The most important roadmap for moving the ‘hard to abate’ industries from ‘energy efficiency’ targets to ‘emission targets’ will be formulated. Appropriate regulations for transition of these industries from the current ‘Perform, Achieve and Trade’ (PAT reform has been very successful in India in the recent past especially in the energy intensive sectors) the mode to ‘Indian Carbon Market’ mode will be put in place. These reforms are expected to bring out positive changes in the energy and environmental sustainability which is one of the prime agenda for the high growth countries like India.
The cleaner and environment friendly energy initiatives are also introduced for the first time for MSME sector. An investment-grade energy audit of traditional micro and small industries in sixty clusters, including brass and ceramic, will be facilitated. Financial support will be provided for shifting them to cleaner forms of energy and implementation of energy efficiency measures. The scheme will be replicated in another hundred clusters in the next phase as mentioned by Finance Minister.
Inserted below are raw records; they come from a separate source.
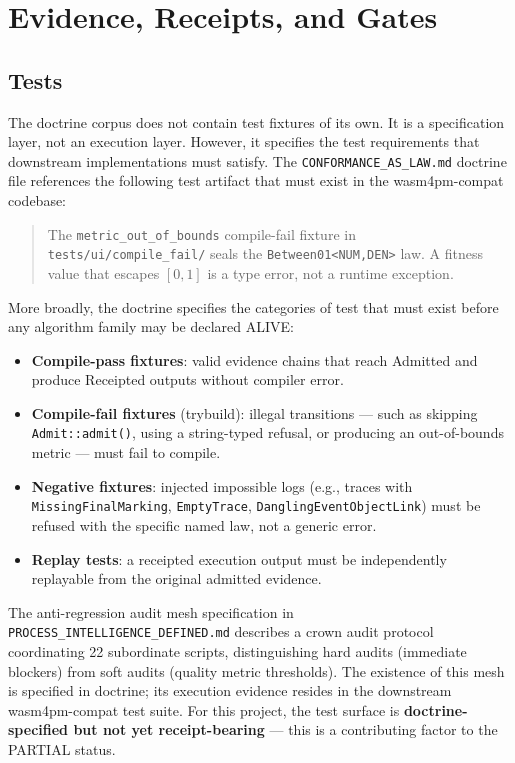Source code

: \section{Evidence, Receipts, and Gates}
\label{sec:doctrine-evidence}

\subsection{Tests}
\label{sec:doctrine-evidence-tests}

The doctrine corpus does not contain test fixtures of its own. It is a specification layer,
not an execution layer. However, it specifies the test requirements that downstream
implementations must satisfy. The \texttt{CONFORMANCE\_AS\_LAW.md} doctrine file references
the following test artifact that must exist in the wasm4pm-compat codebase:

\begin{quote}
The \texttt{metric\_out\_of\_bounds} compile-fail fixture in \texttt{tests/ui/compile\_fail/}
seals the \texttt{Between01\textless{}NUM,DEN\textgreater{}} law. A fitness value that escapes
$[0,1]$ is a type error, not a runtime exception.
\end{quote}

More broadly, the doctrine specifies the categories of test that must exist before any
algorithm family may be declared ALIVE:

\begin{itemize}
  \item \textbf{Compile-pass fixtures}: valid evidence chains that reach Admitted and produce
    Receipted outputs without compiler error.
  \item \textbf{Compile-fail fixtures} (trybuild): illegal transitions --- such as skipping
    \texttt{Admit::admit()}, using a string-typed refusal, or producing an out-of-bounds
    metric --- must fail to compile.
  \item \textbf{Negative fixtures}: injected impossible logs (e.g., traces with
    \texttt{MissingFinalMarking}, \texttt{EmptyTrace}, \texttt{DanglingEventObjectLink})
    must be refused with the specific named law, not a generic error.
  \item \textbf{Replay tests}: a receipted execution output must be independently replayable
    from the original admitted evidence.
\end{itemize}

The anti-regression audit mesh specification in \texttt{PROCESS\_INTELLIGENCE\_DEFINED.md}
describes a crown audit protocol coordinating 22 subordinate scripts, distinguishing hard
audits (immediate blockers) from soft audits (quality metric thresholds). The existence of
this mesh is specified in doctrine; its execution evidence resides in the downstream
wasm4pm-compat test suite. For this project, the test surface is \textbf{doctrine-specified
but not yet receipt-bearing} --- this is a contributing factor to the PARTIAL status.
Investment in energy projects by private sector will be promoted through viability gap funding (VGF) and enabling policies and regulations are among the major announcements in the budget. A market-based financing framework will be brought out soon.

Power sector distribution holds a significant prospect for the growth and stability of the sector. However, with the rising burden of demand on traditional energy sector, it’s a high time to shift the paradigm to alternate sources of renewable energy but sadly no such provisions were made in the budget announcements. Indeed, the emerging non-fossil fuel segment viz. solar, wind, electric vehicles, storage and hydro etc. also witnessed a negligence of fund allocation in the budget. Further, to our surprise, for the perspectives of green corridor, renewable energy, smart grid was also not allocated proper funds. For the purpose of manufacturing electrical equipment for solar plates and battery no major provision is being made. Without these provisions, energy transformation will not be possible. There are also no special announcements about nuclear energy.

(Authors: Hiranmoy Roy* and Anil Kumar** are from *Department of Economics, HNB Garhwal University **Scholl of Business, University of Petroleum and Energy Studies.)